Presque aussi passionnés que la querelle des Anciens et des Modernes, les désaccords entre les fans du « old Opeth » et les amoureux du « new Opeth » font rage, du moins sur les réseaux sociaux, depuis l'album-charnière Heritage sorti en 2011. C'est que la direction musicale, et l'identité artistique du groupe a muté, passant d'un metal progressif bien orienté death, à un prog plus psychédélique, avec l'abandon dans les derniers albums des growls légendaires de Mikael Akerfeldt pour un chant clair et une ligne plus mélodique... Les nostalgiques de la première heure pourront pleurer autant qu'ils le souhaitent, ils doivent se rendre à l'évidence : c'est cette direction qu'Opeth a choisie, a même embrassée depuis trois albums déjà, le retour au death semblant impossible... mais pour les lives, ceux qui ont vu Opeth en concert savent que le groupe joue toujours de nombreux titres de son répertoire, de l'ancien comme du récent, et Garden of the Titans n'échappe pas à la règle. Encore mieux, les Suédois nous offrent ici une setlist que l'on peut qualifier de parfaite : trois titres issus du dernier opus Sorceress, et sept autres morceaux tirés d'autres albums aussi variés que Ghost Reveries (2005), Watershed (2008) ou même My Arms, Your Hearse datant de 1998, pour un magnifique mélange de moderne et d'ancien.
La production, somptueuse, met en valeur chaque mot chanté, chaque instrument joué, toutes les nuances de ce concert. On est vraiment en immersion grâce au mixage de David Castillo (Bloodbath, Katatonia), qui nous fait ressentir la voix, le phrasé et le timbre de Mikael. Sur la ballade sombre et mélancolique "In My Time Of Need", par exemple, sa voix chaude et profonde s'adapte parfaitement au son prog très seventies du morceau. L'excellent "The Devil's Orchard" (issu de l'album Heritage) nous plonge dans une ambiance film d'horreur des années 1970, conclue par une dernière partie exceptionnelle marquée par les ruptures de rythme notamment avec la batterie magistrale tenue par Martin “Axe” Axenrot, un solo de guitare épique et du chant plus haut. Est-il possible d'être charismatique uniquement par le son ? Clairement oui, comme à l 'écoute du titre d'ouverture, le récent "Sorceress", où la présence vocale de Mikael Akerfeldt est indéniable, son phrasé précis. Les harmonies, les riffs lourds des guitares et l'utilisation habile de la basse de Martín Mendez et des claviers de Joakim Svalberg font de ce titre un hymne à la fois heavy et psychédélique.

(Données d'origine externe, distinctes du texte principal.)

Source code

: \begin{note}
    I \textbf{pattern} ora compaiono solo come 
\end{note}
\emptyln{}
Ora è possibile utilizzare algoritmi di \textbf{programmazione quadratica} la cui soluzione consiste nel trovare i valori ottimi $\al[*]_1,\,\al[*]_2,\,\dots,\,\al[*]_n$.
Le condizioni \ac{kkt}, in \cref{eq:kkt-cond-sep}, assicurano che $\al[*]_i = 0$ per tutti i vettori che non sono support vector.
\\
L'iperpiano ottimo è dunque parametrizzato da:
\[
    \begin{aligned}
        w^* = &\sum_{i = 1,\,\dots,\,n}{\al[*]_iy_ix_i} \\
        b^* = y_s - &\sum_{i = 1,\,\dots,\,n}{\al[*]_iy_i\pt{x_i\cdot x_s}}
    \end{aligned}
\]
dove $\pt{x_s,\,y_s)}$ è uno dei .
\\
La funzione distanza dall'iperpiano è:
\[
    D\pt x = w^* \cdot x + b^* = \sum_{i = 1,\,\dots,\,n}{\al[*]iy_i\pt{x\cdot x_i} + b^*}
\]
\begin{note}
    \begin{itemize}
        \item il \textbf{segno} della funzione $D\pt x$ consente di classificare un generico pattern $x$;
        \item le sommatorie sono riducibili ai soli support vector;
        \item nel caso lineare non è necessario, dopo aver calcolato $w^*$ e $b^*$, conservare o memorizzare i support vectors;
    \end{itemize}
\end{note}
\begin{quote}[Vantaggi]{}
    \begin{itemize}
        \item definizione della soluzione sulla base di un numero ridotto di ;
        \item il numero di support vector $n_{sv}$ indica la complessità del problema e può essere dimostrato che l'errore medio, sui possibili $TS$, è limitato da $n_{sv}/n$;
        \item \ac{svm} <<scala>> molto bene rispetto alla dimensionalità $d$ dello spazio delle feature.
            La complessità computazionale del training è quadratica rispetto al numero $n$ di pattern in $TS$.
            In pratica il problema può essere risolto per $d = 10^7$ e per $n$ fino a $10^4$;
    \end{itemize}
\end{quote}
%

L'une des épreuves parfois périlleuses dans un album live : plaire aux fans en jouant les « classiques » attendus par le plus grand nombre, si possible pas comme sur l'album à proprement parler, mais pas trop différemment de l'album quand même... Là aussi, Opeth réussit le coup de maître de jouer des titres historiques, emblématiques et grandioses, en démontrant la maîtrise des musiciens, mais surtout en nous donnant à voir et à entendre la force du génie créatif de Mikael. On peut évoquer l'énorme "Heir Apparent", un des titres les plus agressifs du groupe, ponctué de riffs sinistres de Mikael et Fredrik Åkesson, et de growls puissants (certes, un peu moins puissants qu'avant, probablement légèrement modifiés en post-prod mais... admettons que les borborygmes du passé ne sont plus, voilà ! Ceux qui restent sont tout à fait honorables) … et quel voyage épique avec une belle outro heavy et mélodique à souhait.
Ce qui fait l'identité d'Opeth depuis le début ce sont ces compositions complexes, riches et subtiles, qui font (re)découvrir des détails, des instruments, des harmonies dans certains passages que l'on croyait connaître. C'est le cas pour les deux chefs d'oeuvre "Ghost Of Perdition" et "Demons Of The Fall". Titres très différents, certes ; le premier sonne d'un groove très prog avec des passages acoustiques très intéressants, alors que le second est très marqué par le contraste entre les growls et l'instrumentation très mélodique. Mais ce qui est impressionnant dans ces deux titres, c'est réellement les compositions prog, ambitieuses, mélodiques et épiques, mises en valeur dans l'écrin de Red Rocks Amphitheatre.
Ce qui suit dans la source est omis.